With exports falling and capital thresholds for banks rising, does Zimbabwe have what it takes to resurrect its trade business? Shannon Manders reports.
Things are looking up for Zimbabwe. The country has been working solidly on a campaign to reintroduce a better regulatory framework to support future economic growth, bolster the financial markets and reduce fiscal leakage.
The country’s latest conquest came in late October when it was accepted to join the Africa Trade Insurance (ATI) agency, which – once approved – will facilitate trade flows and foreign direct investment (FDI) by making lines of credit more easily available and allowing investors better access to political risk cover.
Zimbabwe needs to make a US$25mn contribution to ATI in order to seal its membership, and investors are expected to keep a close eye on the country until such time as those funds have been raised.
Other good news came earlier in October in the form of Afreximbank’s decision to increase Zimbabwe’s borrowing limit by US$200mn to US$600mn.
“The enhancement of the limit available to Zimbabwe implies that the volume of Zimbabwean trade the bank is supporting has increased and the number of institutions accessing trade finance has broadened,” Kanayo Awani, Afreximbank director of trade finance and branches tells GTR.
The bank has also provided US$50mn to the Zimbabwe trade revival facility (Zetref), which will use the funds to provide cheap medium-term financing to local companies, predominantly in the agriculture and manufacturing sectors, for retooling purposes.
According to Awani, the bank is also working with the relevant authorities to introduce financial instruments aimed at reviving the interbank market.
“The contemplated financial instruments are specifically intended to support access to liquidity by trade finance banks wherein trade-related assets will constitute the underlying assets, in contrast to the provision of a broader liquidity facility,” Awani says.
These efforts not only facilitate the re-entry of Zimbabwe into the international syndicated market but also the return of other financiers to the country, thereby broadening the supply of much-needed trade finance lines.
Becoming better capitalised
The country itself is working hard to improve its banking sector and rebuild its economy, and in August, Zimbabwe’s central bank announced that it would be increasing the capital requirements for banks by 900%.
According to the central bank governor, the move is meant to help create strong and healthy banks able to withstand competition and survive economic shocks.
Banks in Zimbabwe have been given until 2014 to meet the new minimum requirements, but must be 75% compliant by the end of this year. Commercial and merchant banks have had their capital thresholds increased to US$100mn from their current levels of US$12.5mn and US$10mn respectively.
“In the long run it is anticipated that better capitalised banks can leverage better, therefore benefitting all forms of financing, including trade finance,” says Omen Muza, managing director at TFC Capital in Zimbabwe.
But the new rules present a double-edged sword, and locally-owned financial institutions are likely to face challenges in raising the additional capital.

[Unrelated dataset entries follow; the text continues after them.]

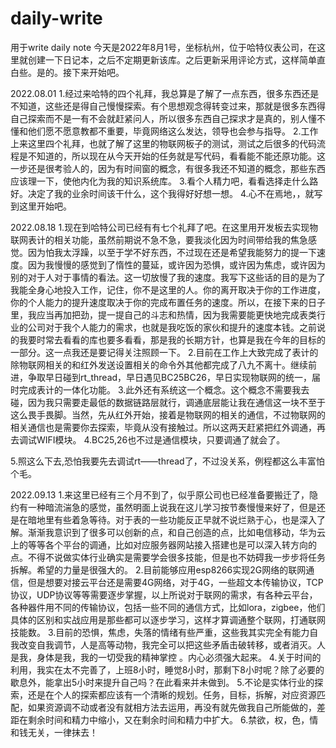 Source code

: # daily-write
用于write daily note
今天是2022年8月1号，坐标杭州，位于哈特仪表公司，在这里就创建一下日记本，之后不定期更新该库。之后更新采用评论方式，这样简单直白些。是的。接下来开始吧。

2022.08.01
1.经过来哈特的四个礼拜，我总算是了解了一点东西，很多东西还是不知道，这些还是得自己慢慢探索。有个思想观念得转变过来，那就是很多东西得自己探索而不是一有不会就赶紧问人，所以很多东西自己探求才是真的，别人懂不懂和他们愿不愿意教都不重要，毕竟网络这么发达，领导也会参与指导。
2.工作上来这里四个礼拜，也就了解了这里的物联网板子的测试，测试之后很多的代码流程是不知道的，所以现在从今天开始的任务就是写代码，看看能不能还原功能。这一步还是很考验人的，因为有时间窗的概念，有很多我还不知道的概念，那些东西应该理一下，使他内化为我的知识系统库。
3.看个人精力吧，看看选择走什么路好。决定了我的业余时间该干什么，这个我得好好想一想。
4.心不在焉地，，就写到这里开始吧。


2022.08.18
1.现在到哈特公司已经有有七个礼拜了吧。在这里用开发板去实现物联网表计的相关功能，虽然前期说不急不急，要我淡化因为时间带给我的焦急感觉。因为怕我太浮躁，以至于学不好东西，不过现在还是希望我能努力的提一下速度。因为我慢慢的感觉到了惰性的蔓延，或许因为恐惧，或许因为焦虑，或许因为别的对于人对于事情的看法。这一切放慢了我的速度。我写下这些话的目的是为了我能全身心地投入工作，记住，你不是这里的人。你的离开取决于你的工作进度，你的个人能力的提升速度取决于你的完成布置任务的速度。所以，在接下来的日子里，我应当再加把劲，提一提自己的斗志和热情，因为我需要能更快地完成表类行业的公司对于我个人能力的需求，也就是我吃饭的家伙和提升的速度本钱。之前说的我要时常去看看的库也要多看看，那是我的长期方针，也算是我在今年的目标的一部分。这一点我还是要记得关注照顾一下。
2.目前在工作上大致完成了表计的除物联网相关的和红外发送设置相关的命令外其他都完成了八九不离十。继续前进，争取早日碰到rt_thread，早日遇见BC25BC26，早日实现物联网的统一，届时完成表计的一体化功能。
3.此外还有系统这一个概念。这个概念不需要我去碰，因为我只需要走最低的数据链路层就行，调通底层能让我在通信这一块不至于这么畏手畏脚。当然，先从红外开始，接着是物联网的相关的通信，不过物联网的相关通信也是需要你去探索，毕竟从没有接触过。所以这两天赶紧把红外调通，再去调试WIFI模块。
4.BC25,26也不过是通信模块，只要调通了就会了。

5.照这么下去,恐怕我要先去调试rt——thread了，不过没关系，例程都这么丰富怕个毛。


2022.09.13
1.来这里已经有三个月不到了，似乎原公司也已经准备要搬迁了，隐约有一种暗流湍急的感觉，虽然明面上说我在这儿学习按节奏慢慢来好了，但是还是在暗地里有些着急等待。对于表的一些功能反正早就不说烂熟于心，也是深入了解。渐渐我意识到了很多可以创新的点，和自己创造的点，比如电信移动，华为云上的等等各个平台的调通，比如对应服务器网站接入搭建也是可以深入转方向的点。不得不说做实体行业确实是需要学会很多技能，但是也不妨碍我一步步将任务拆解。希望的力量是很强大的。
2.目前能够应用esp8266实现2G网络的联网通信，但是想要对接云平台还是需要4G网络，对于4G，一些超文本传输协议，TCP协议，UDP协议等等需要逐步掌握，以上所说对于联网的需求，有各种云平台，各种器件用不同的传输协议，包括一些不同的通信方式，比如lora，zigbee，他们具体的区别和实战应用是那些都可以逐步学习，这样才算调通整个联网，打通联网技能数。
3.目前的恐惧，焦虑，失落的情绪有些严重，这些我其实完全有能力自我改变自我调节，人是高等动物，我完全可以把这些矛盾击破转移，或者消灭。人是我，身体是我，我的一切受我的精神掌控 。内心必须强大起来。
4.关于时间的利用，我实在太不完善了，上班8小时，睡觉8小时，那剩下8小时呢？除了必要的歇息外，能拿出5小时来提升自己吗？在此看来并未做到。
5.不论是实体行业的探索，还是在个人的探索都应该有一个清晰的规划。任务，目标，拆解，对应资源匹配，如果资源调不动或者没有就相方法去运用，再没有就先做我自己所能做的，差距在剩余时间和精力中缩小，又在剩余时间和精力中扩大。
6.禁欲，权，色，情和钱无关，一律抹去！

“We may see the risk aversion of banks that anticipate challenges in raising capital increasing as they try to preserve capital, especially against the background of rising default risk,” adds Muza.
There is a firm belief among some market players that the new capital rules are intended to force mergers and acquisitions in the local banking sector.
“Partnerships are emerging; investors are coming through and bringing new capital,” says Sylvester Dendere, deputy managing director at Zimbabwe’s Kingdom Bank, a subsidiary of the recently formed AfrAsia Kingdom Zimbabwe Limited.
As a result of the local bank’s partnership with AfrAsia, Dendere remains confident that it will meet the December deadline. “At the moment there’s nothing to hinder us given the plans that are afoot to comply with all the requirements going forward,” he says.
It is thought that the country will attempt to achieve a consolidation similar in scale to what occurred in Nigeria a few years ago, which saw banks being reduced in number from 89 to 25.
Already in Zimbabwe, bank holding companies such as FBC Holdings, CBZ Holdings and ZB Holdings, all of which own building societies, have been seeking to merge these with their banking units in order to meet the new capital requirements.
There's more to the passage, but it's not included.